First impression on unpacking the Q702 test unit was the solid feel and clean, minimalist styling.
Make Your Hard Drive Work for You
- — 20 February, 2001 12:04
As hard drives grow to sizes that can best be described as gargantuan, you may find it useful to segment your single hard drive into two or more drive partitions with the help of partitioning software. One good reason: It's now easy to create a complete and convenient backup of your data by pairing partitioning software, which creates or resizes drive partitions, with imaging software, which puts a compressed copy of your entire drive or partition into a single giant file. V Communications has both these tools and more in one program, DriveWorks.
Another company, PowerQuest, sells separate partitioning and imaging applications -- PartitionMagic and Drive Image, respectively. DriveWorks is easier to use than the PowerQuest offerings, and it's a bit more powerful and a whole lot cheaper. DriveWorks costs $149, a similar price to either PartitionMagic or Drive Image.
DriveWorks is easier to use because it puts partitioning and imaging tools into a single, consolidated program. True, it's a single, consolidated DOS program, but that's by necessity -- the nature of hard drive utility software requires that no files be open when you're using it, and that's not possible with Windows.
After installing DriveWorks (within Windows), a shortcut will appear on your screen, which allows you to launch the application from Windows. When you click the shortcut, it exits Windows, reboots to DOS, and loads DriveWorks. This procedure even works in Windows Me -- which isn't supposed to let you use DOS -- but you cannot enter DriveWorks from Windows 2000. If you want to use DriveWorks with Windows 2000 or Linux, you can boot it directly from a floppy disk, which is included.
DriveWorks may not run in Windows, but with its attractive interface, it does a reasonable job of faking it. The program even comes with a task bar and a Start button, and it includes wizards that walk you through various tasks, such as resizing a partition or copying a drive. All in all, Windows users should find it easy to use and intuitive.
Once inside, you can divvy up your hard drive with Partition Commander. Partition Commander is well built and easy to use, letting you create, resize, move, and delete partitions, and convert them between disk formats such as FAT32 and NTFS. You can back up whole drives or individual partitions with Image Commander, a new module that doesn't exist outside DriveWorks. Following simple steps, you can instruct Image Commander to store an image of the drive or partition -- including every file on it -- into a single compressed (but still quite large) file. Restoring a partition or drive from the image is a quick and painless procedure -- simply boot up the software again and follow another couple of steps.
Though Image Commander does its job well, it lacks many of Drive Image's nicer features. For instance, its CD-Rewriteable support is limited almost to the point of non-existence. The only way to get an image onto a CD-Recordable or CD-RW disc is to create the file on your hard drive, re-enter Windows, then copy the file to a CD. (Image Commander does provide an option to create an image as multiple files no larger than a set size; if you're going to copy to CDs, set this size to 650MB.) And restoring an image from a CD isn't particularly easy, either. At one point in the process, you'll find yourself looking at a DOS prompt and wondering what to do next. Image Commander also lacks the ability to restore single files from an image, and it doesn't display how long the overall save or restore process will take.
Copying, destroying, and backing up as you go
DriveWorks also includes the tool Copy Commander, which copies your entire drive--with all its partitions, settings, and preferences intact -- to another hard drive.

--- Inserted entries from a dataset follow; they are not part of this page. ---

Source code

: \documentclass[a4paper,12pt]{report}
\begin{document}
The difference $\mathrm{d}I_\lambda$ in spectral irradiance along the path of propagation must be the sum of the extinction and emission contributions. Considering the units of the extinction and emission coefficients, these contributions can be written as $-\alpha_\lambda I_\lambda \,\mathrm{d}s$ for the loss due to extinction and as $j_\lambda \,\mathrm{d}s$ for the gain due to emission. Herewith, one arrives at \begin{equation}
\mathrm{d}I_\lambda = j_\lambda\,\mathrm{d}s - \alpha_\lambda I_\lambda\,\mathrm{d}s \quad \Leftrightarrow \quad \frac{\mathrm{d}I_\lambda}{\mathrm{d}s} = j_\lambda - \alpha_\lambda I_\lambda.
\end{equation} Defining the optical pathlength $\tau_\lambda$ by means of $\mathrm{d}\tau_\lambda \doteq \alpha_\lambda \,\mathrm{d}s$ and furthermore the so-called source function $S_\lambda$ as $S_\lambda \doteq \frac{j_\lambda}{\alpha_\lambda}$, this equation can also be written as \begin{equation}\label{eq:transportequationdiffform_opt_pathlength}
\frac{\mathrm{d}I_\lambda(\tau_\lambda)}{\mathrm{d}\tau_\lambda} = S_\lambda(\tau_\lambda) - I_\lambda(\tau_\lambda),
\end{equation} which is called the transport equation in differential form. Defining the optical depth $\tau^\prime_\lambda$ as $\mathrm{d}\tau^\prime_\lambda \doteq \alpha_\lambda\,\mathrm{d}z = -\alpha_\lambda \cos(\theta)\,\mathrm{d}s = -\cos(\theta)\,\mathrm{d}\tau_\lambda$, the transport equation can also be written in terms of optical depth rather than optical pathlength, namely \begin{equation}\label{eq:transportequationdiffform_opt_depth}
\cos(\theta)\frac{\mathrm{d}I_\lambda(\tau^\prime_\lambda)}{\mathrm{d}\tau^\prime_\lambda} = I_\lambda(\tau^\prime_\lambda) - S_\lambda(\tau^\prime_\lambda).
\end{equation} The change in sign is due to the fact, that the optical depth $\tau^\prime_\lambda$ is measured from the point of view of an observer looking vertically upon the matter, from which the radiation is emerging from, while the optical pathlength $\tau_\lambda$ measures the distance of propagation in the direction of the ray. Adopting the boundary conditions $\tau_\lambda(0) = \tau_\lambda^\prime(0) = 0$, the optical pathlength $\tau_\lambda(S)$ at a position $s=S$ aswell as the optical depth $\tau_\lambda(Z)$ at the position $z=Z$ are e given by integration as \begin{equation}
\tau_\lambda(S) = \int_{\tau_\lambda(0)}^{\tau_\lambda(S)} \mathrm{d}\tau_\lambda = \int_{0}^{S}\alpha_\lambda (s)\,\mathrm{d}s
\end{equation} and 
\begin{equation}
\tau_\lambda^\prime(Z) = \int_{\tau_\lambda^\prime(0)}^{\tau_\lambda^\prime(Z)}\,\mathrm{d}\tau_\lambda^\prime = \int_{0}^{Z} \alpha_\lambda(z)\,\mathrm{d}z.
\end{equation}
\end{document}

You probably won't use this feature very often. And unless you work with highly sensitive documents, you'll use SecurErase, which erases a drive or partition so that it cannot be restored, even less.
V Communications adds another program, AutoSave. Like Partition Commander, AutoSave is also available as a stand-alone program, costing $US29.95 to download or $US49.95 for the shrink-wrapped version. However, unlike Partition Commander or DriveWorks, it's a Windows program. AutoSave runs in the background, backing up files as you create and change them. This sort of effortless, daily backup is a logical complement to Image Commander.
Most partitioning software is great if you need to switch back and forth between different operating systems. Although DriveWorks can handle Windows 2000 and Linux partitions, it lacks a simple, quick way to safely switch between OSes. V Communications' System Commander, which comes with the stand-alone version of Partition Commander, handles this job with ease, but the company inexplicably left it out of this minisuite.
Despite the limitations, DriveWorks is powerful enough for most people, and it's hard to argue with the price.
DriveWorks should be available locally at most leading PC retailers by the end of this week.